Rupiah Menguat ke Rp 17.632 saat Pasar Respons Positif Pelantikan Destry dan Perang Iran-AS Kembali Memanas
- ANTARA
Jakarta, tvOnenews.com - Nilai tukar rupiah terhadap dolar Amerika Serikat (AS) diprediksi akan bergerak menguat pada perdagangan hari ini.
Berdasarkan data Jakarta Interbank Spot Dollar Rate atau Jisdor BI, kurs rupiah terhadap dolar AS berada di level Rp 17.689 pada Kamis, 3 September 2026. Posisi rupiah itu menguat 81 poin dari kurs sebelumnya di level Rp 17.770 pada perdagangan Rabu, 2 September 2026.

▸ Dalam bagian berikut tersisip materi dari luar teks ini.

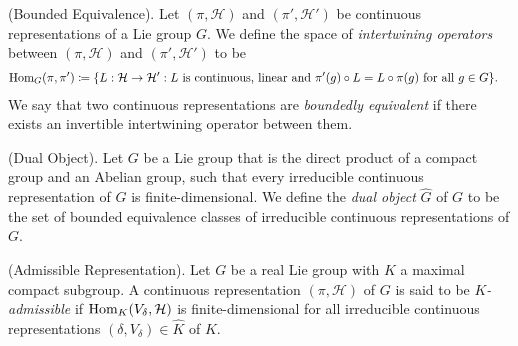 \noindent\begin{definition}\textup{(Bounded Equivalence).} Let $(\pi, \mathcal{H})$ and $(\pi', \mathcal{H}')$ be continuous representations of a Lie group $G$. We define the space of {\em intertwining operators} between $(\pi, \mathcal{H})$ and $(\pi', \mathcal{H}')$ to be
\begin{align*}
\begin{split}
\homset_G(\pi, \pi') %
&\coloneqq \{L : \mathcal{H} \to \mathcal{H}' : \textup{$L$ is continuous, linear and $\pi'(g) \circ L = L \circ \pi(g)$ for all $g \in G$}\}.
\end{split}
\end{align*}
We say that two continuous representations are {\em boundedly equivalent} if there exists an invertible intertwining operator between them.\\
\end{definition}

\noindent\begin{definition}\textup{(Dual Object).} Let $G$ be a Lie group that is the direct product of a compact group and an Abelian group, such that every irreducible continuous representation of $G$ is finite-dimensional. We define the {\em dual object} $\widehat{G}$ of $G$ to be the set of bounded equivalence classes of irreducible continuous representations of $G$.\\
\end{definition}

\noindent\begin{definition}\textup{(Admissible Representation).} Let $G$ be a real Lie group with $K$ a maximal compact subgroup. A continuous representation $(\pi, \mathcal{H})$ of $G$ is said to be {\em $K$-admissible} if $\textup{Hom}_K(V_\delta, \mathcal{H})$ is finite-dimensional for all irreducible continuous representations $(\delta, V_\delta) \in \widehat{K}$ of $K$.\\%
\end{definition}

Sementara perdagangan di pasar spot pada Jumat, 4 September 2026 hingga pukul 09.01 WIB rupiah ditransaksikan di Rp 17.632 per dolar AS. Posisi itu menguat 47 poin atau 0,27 persen dari posisi sebelumnya di level Rp 17.679 per dolar AS.
Pengamat ekonomi dan pasar uang, Ibrahim Assuaibi mengatakan, pelantikan Gubernur BI, Destry Damayanti pada hari Rabu, menjadikannya perempuan pertama yang memimpin bank sentral Indonesia.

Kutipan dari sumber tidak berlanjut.